Некоторое время он сидел молча, по-прежнему опустив глаза, потом тихо сказал:

— Ты сильнее меня.

— Нет. Если тебе станет от этого легче, могу сказать, что если бы мне пришлось пережить то, что ты пережил за эту неделю, и если бы у меня под рукой был Аллардек, на котором все это можно выместить, я не знаю, что бы я сделаю.

Он поднял голову, и в глазах его забрезжил слабый проблеск улыбки.

— Так что, мир? — спросил он.

— Мир! — ответил я.

Интересно, наши подсознания согласятся его соблюдать?

Глава 9

Фургоны въехали во двор один за другим, словно наперегонки; один красный, другой желтый, и из каждого вылез человек в темном костюме. В красном фургоне приехали письма, а в желтом — телефонист. Королевская почта и Британская телефонная компания пришли ноздря в ноздрю.

Бобби вышел во двор, взял письма и привел телефониста на кухню.

— «Жучков» давить приехал! — весело объявил последний, в то время как красный фургон выезжал со двора. — Что, тараканы в телефоне завелись? Когда снимают трубку, в ней слышатся щелчки? Если бы вы знали, сколько народу их слышат! Ложная тревога, знаете ли.

Телефонист был большой, усатый, полный неуместного добродушия. Бобби, сделав над собой большое усилие, предложил ему чаю или кофе, а я отправился наверх, за самым настоящим, а вовсе не воображаемым «жучком», снятым с трубы.

Возвращаясь назад, я услышал голос телефониста задолго до того, как спустился на кухню.

— В вашем отделении, конечно, есть свои специалисты, но здешние воинствующие радикалы вечно вызывают нас.
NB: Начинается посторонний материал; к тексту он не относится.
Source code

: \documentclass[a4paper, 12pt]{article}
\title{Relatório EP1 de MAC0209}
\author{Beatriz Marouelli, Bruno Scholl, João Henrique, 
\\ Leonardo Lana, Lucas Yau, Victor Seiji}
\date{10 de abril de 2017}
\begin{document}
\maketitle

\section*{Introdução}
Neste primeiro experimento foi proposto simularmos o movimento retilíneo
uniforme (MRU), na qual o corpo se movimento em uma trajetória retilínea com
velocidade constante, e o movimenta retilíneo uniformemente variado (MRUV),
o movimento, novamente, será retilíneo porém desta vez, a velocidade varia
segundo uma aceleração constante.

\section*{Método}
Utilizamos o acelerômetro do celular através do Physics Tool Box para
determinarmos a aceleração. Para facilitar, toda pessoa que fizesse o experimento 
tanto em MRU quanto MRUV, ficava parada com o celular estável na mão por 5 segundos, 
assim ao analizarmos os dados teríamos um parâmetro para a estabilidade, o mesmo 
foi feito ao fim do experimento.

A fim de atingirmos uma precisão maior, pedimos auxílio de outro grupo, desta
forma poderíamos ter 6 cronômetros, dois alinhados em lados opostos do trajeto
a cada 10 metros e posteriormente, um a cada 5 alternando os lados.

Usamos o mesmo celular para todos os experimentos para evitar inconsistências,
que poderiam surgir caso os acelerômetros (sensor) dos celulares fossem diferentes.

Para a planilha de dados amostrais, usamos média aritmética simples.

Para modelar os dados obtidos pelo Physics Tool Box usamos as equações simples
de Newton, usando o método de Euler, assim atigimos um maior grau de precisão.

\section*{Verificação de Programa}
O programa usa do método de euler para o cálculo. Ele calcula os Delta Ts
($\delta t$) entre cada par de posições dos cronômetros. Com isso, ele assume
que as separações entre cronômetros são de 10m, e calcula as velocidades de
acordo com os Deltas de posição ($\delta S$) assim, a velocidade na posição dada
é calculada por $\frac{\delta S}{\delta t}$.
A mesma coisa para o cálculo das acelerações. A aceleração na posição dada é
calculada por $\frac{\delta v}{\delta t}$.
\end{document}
Вот и в Кембридже тоже то и дело ложные тревоги…

— Это не ложная тревога! — прошипел Бобби сквозь зубы.

— Мы нашли вот это, — спокойно сказал я, положив мешок с инструментами на стол, развернув его и предъявив металлический кубик со стерженьком и моток прикрепленного к нему жесткого шнура.

— Ух ты! — оживился телефонист. — А вы знаете, что это такое?

— «Жучок», — сказал я.

— Это преобразователь, он же передатчик, и заземление. А где остальное?

— Остальное?

Он посмотрел на нас с жалостью.

— Где сам отвод? Где вы вообще взяли эту штуку?

— Сняли с трубы, там, где к дому подходит телефонный провод.

— Ах вот оно что! — Он высморкался. — Вот там и посмотрим.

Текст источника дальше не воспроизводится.